DATA TO PROCESS:
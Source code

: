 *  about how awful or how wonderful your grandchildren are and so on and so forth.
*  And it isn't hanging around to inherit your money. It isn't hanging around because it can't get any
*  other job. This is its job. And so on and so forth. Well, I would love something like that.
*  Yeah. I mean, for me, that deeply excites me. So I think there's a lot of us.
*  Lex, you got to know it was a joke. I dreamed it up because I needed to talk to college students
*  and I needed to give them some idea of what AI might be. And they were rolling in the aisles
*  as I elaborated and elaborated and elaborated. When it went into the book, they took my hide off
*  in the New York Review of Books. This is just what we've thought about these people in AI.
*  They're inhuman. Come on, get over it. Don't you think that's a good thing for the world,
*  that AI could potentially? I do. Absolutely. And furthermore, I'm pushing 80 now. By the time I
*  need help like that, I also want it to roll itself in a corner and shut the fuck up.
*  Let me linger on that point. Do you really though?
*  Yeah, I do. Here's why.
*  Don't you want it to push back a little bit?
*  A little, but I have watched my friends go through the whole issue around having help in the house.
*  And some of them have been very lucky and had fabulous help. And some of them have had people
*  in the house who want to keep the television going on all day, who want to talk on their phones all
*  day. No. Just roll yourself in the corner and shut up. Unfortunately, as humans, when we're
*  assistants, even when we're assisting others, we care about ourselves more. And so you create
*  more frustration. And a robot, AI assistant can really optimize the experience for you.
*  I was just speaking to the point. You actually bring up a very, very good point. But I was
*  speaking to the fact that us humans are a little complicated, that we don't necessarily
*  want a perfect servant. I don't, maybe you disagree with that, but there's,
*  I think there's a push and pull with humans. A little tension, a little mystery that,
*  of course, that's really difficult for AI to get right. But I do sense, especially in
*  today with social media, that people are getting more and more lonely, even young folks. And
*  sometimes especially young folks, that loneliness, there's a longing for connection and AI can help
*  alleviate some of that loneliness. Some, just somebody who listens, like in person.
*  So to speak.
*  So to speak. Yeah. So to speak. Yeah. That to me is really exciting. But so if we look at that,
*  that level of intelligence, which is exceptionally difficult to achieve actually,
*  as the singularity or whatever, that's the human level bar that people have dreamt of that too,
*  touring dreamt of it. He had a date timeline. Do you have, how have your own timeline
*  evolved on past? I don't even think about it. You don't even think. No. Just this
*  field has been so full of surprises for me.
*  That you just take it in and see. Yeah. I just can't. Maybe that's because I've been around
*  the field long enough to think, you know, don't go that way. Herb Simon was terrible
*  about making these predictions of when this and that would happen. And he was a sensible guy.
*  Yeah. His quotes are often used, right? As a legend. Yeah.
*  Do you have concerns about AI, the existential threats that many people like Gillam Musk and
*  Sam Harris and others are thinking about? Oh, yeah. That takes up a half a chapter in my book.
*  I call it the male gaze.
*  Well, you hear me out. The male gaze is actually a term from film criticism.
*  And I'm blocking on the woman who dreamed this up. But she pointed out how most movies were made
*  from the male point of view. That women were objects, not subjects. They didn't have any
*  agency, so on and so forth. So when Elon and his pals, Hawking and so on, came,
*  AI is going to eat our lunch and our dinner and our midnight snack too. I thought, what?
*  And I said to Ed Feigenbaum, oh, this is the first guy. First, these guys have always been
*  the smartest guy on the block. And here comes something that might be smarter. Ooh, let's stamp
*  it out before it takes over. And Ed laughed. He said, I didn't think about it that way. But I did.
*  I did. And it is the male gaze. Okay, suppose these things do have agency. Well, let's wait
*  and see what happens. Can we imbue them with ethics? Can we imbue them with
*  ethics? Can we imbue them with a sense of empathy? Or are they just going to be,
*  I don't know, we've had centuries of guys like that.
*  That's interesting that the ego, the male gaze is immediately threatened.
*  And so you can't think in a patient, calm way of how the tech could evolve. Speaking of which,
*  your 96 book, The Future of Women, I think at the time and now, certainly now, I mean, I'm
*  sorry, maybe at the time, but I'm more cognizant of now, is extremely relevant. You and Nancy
--
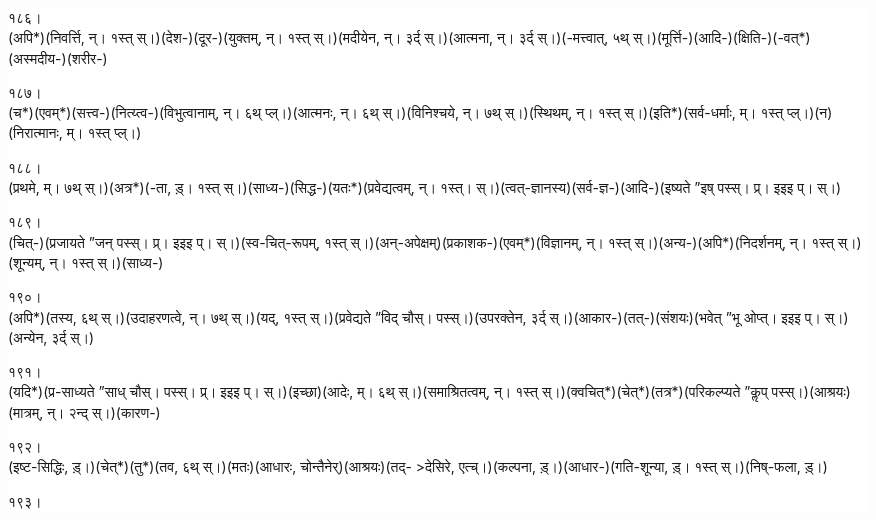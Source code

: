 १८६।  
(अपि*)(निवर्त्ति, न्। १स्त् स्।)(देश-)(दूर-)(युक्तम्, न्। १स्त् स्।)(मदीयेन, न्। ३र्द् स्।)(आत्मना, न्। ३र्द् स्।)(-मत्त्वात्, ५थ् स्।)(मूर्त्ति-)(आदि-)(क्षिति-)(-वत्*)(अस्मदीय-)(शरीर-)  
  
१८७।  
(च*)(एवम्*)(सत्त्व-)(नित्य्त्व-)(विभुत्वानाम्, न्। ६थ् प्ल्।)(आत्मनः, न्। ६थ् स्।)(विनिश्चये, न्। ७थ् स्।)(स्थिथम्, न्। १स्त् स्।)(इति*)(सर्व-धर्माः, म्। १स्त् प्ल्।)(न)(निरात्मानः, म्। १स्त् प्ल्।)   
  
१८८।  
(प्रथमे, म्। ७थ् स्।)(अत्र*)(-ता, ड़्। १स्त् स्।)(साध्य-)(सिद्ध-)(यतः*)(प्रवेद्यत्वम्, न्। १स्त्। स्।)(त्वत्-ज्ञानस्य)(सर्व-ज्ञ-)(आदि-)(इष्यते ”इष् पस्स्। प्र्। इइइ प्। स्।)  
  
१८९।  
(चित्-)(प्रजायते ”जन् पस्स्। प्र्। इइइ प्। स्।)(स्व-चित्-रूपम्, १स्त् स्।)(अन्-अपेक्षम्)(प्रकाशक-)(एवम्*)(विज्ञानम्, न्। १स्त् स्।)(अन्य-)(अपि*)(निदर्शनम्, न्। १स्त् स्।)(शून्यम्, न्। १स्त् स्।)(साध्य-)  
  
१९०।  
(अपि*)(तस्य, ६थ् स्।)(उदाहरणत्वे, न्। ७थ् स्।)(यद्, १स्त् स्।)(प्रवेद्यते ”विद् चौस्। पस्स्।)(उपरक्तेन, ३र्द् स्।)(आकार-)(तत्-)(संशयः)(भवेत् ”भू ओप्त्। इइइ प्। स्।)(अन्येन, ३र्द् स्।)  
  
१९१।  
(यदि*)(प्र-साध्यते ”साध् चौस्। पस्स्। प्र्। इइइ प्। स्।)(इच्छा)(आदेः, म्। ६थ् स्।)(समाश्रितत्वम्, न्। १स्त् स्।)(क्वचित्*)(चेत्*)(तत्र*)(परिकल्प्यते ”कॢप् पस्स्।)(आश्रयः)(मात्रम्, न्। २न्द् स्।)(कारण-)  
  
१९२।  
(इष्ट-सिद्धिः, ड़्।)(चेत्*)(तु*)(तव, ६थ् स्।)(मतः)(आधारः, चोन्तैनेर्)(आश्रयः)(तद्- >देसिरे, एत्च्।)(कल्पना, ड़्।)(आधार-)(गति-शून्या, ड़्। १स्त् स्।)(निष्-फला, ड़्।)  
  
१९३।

PROBLEM DESCRIPTION: Reproduce each line of the material containing the word "little".

SOLUTION FOR THIS PROBLEM:
*  Don't you want it to push back a little bit?
*  A little, but I have watched my friends go through the whole issue around having help in the house.
*  speaking to the fact that us humans are a little complicated, that we don't necessarily
*  I think there's a push and pull with humans. A little tension, a little mystery that,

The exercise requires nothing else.